Requirement: From the records below, copy each line in which the string "screen" occurs.

Excerpted records:
-*-
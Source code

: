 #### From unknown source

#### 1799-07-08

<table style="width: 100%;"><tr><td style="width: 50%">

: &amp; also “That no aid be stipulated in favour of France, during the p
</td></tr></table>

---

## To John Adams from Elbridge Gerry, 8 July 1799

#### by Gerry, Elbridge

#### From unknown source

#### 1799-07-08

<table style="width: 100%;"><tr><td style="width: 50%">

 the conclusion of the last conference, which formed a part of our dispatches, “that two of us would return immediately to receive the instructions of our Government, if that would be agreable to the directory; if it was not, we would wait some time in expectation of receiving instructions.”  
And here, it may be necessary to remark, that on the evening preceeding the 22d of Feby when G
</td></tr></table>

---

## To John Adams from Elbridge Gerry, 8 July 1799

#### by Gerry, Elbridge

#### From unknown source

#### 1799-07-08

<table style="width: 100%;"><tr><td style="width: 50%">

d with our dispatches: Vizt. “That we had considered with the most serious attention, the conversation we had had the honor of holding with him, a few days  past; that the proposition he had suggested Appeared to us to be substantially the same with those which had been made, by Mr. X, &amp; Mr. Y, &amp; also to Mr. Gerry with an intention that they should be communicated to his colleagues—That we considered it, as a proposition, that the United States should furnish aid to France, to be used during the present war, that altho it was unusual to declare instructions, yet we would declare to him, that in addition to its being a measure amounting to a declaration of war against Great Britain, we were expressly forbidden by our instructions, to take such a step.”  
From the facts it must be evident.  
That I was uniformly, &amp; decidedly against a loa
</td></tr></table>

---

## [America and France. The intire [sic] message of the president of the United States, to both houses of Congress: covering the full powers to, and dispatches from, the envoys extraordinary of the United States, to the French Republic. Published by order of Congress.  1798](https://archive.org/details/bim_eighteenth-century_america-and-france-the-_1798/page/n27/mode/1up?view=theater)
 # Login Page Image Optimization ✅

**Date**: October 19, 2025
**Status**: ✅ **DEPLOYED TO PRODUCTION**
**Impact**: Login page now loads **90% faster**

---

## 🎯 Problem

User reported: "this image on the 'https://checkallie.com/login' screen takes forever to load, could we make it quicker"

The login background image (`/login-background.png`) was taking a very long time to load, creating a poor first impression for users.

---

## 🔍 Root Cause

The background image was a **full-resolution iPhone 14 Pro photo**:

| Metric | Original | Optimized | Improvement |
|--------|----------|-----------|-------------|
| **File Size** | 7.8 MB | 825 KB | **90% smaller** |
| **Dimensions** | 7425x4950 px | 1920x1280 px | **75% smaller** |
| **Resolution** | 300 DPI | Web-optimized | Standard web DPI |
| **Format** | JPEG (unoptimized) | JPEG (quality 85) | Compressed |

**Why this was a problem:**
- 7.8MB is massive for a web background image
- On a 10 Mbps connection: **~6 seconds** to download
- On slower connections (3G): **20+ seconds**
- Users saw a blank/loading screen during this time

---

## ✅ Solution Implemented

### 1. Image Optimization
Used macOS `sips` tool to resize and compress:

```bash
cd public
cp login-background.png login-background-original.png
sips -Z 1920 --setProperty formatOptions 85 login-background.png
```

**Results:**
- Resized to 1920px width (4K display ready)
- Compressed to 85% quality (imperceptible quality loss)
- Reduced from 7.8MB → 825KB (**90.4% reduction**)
-*-
Written answer:
User reported: "this image on the 'https://checkallie.com/login' screen takes forever to load, could we make it quicker"
- Users saw a blank/loading screen during this time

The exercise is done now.